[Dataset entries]

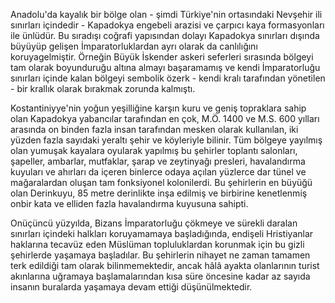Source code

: 
<img src="http://i.imgur.com/XzI1gv0.png" alt="" />

Anadolu'da kayalık bir bölge olan - şimdi Türkiye'nin ortasındaki Nevşehir ili sınırları içindedir - Kapadokya engebeli arazisi ve çarpıcı kaya formasyonları ile ünlüdür. Bu sıradışı coğrafi yapısından dolayı Kapadokya sınırları dışında büyüyüp gelişen İmparatorluklardan ayrı olarak da canlılığını koruyagelmiştir. Örneğin Büyük İskender askeri seferleri sırasında bölgeyi tam olarak boyunduruğu altına almayı başaramamış ve kendi İmparatorluğu sınırları içinde kalan bölgeyi sembolik özerk - kendi kralı tarafından yönetilen - bir krallık olarak bırakmak zorunda kalmıştı.

Kostantiniyye'nin yoğun yeşilliğine karşın kuru ve geniş topraklara sahip olan Kapadokya yabancılar tarafından en çok, M.Ö. 1400 ve M.S. 600 yılları arasında on binden fazla insan tarafından mesken olarak kullanılan, iki yüzden fazla sayıdaki yeraltı şehir ve köyleriyle bilinir. Tüm bölgeye yayılmış olan yumuşak kayalara oyularak yapılmış bu şehirler toplantı salonları, şapeller, ambarlar, mutfaklar, şarap ve zeytinyağı presleri, havalandırma kuyuları ve ahırları da içeren binlerce odaya açılan yüzlerce dar tünel ve mağaralardan oluşan tam fonksiyonel kolonilerdi. Bu şehirlerin en büyüğü olan Derinkuyu, 85 metre derinlikte inşa edilmiş ve birbirine kenetlenmiş onbir kata ve elliden fazla havalandırma kuyusuna sahipti.

Onüçüncü yüzyılda, Bizans İmparatorluğu çökmeye ve sürekli daralan sınırları içindeki halkları koruyamamaya başladığında, endişeli Hristiyanlar haklarına tecavüz eden Müslüman topluluklardan korunmak için bu gizli şehirlerde yaşamaya başladılar. Bu şehirlerin nihayet ne zaman tamamen terk edildiği tam olarak bilinmemektedir, ancak hâlâ ayakta olanlarının turist akınlarına uğramaya başlamalarından kısa süre öncesine kadar az sayıda insanın buralarda yaşamaya devam ettiği düşünülmektedir.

» **EXERCISE**: Where does the string "sınırları" appear in the records? Copy every line that holds it.

» **ANSWER TO THE PROBLEM**:
Anadolu'da kayalık bir bölge olan - şimdi Türkiye'nin ortasındaki Nevşehir ili sınırları içindedir - Kapadokya engebeli arazisi ve çarpıcı kaya formasyonları ile ünlüdür. Bu sıradışı coğrafi yapısından dolayı Kapadokya sınırları dışında büyüyüp gelişen İmparatorluklardan ayrı olarak da canlılığını koruyagelmiştir. Örneğin Büyük İskender askeri seferleri sırasında bölgeyi tam olarak boyunduruğu altına almayı başaramamış ve kendi İmparatorluğu sınırları içinde kalan bölgeyi sembolik özerk - kendi kralı tarafından yönetilen - bir krallık olarak bırakmak zorunda kalmıştı.
Onüçüncü yüzyılda, Bizans İmparatorluğu çökmeye ve sürekli daralan sınırları içindeki halkları koruyamamaya başladığında, endişeli Hristiyanlar haklarına tecavüz eden Müslüman topluluklardan korunmak için bu gizli şehirlerde yaşamaya başladılar. Bu şehirlerin nihayet ne zaman tamamen terk edildiği tam olarak bilinmemektedir, ancak hâlâ ayakta olanlarının turist akınlarına uğramaya başlamalarından kısa süre öncesine kadar az sayıda insanın buralarda yaşamaya devam ettiği düşünülmektedir.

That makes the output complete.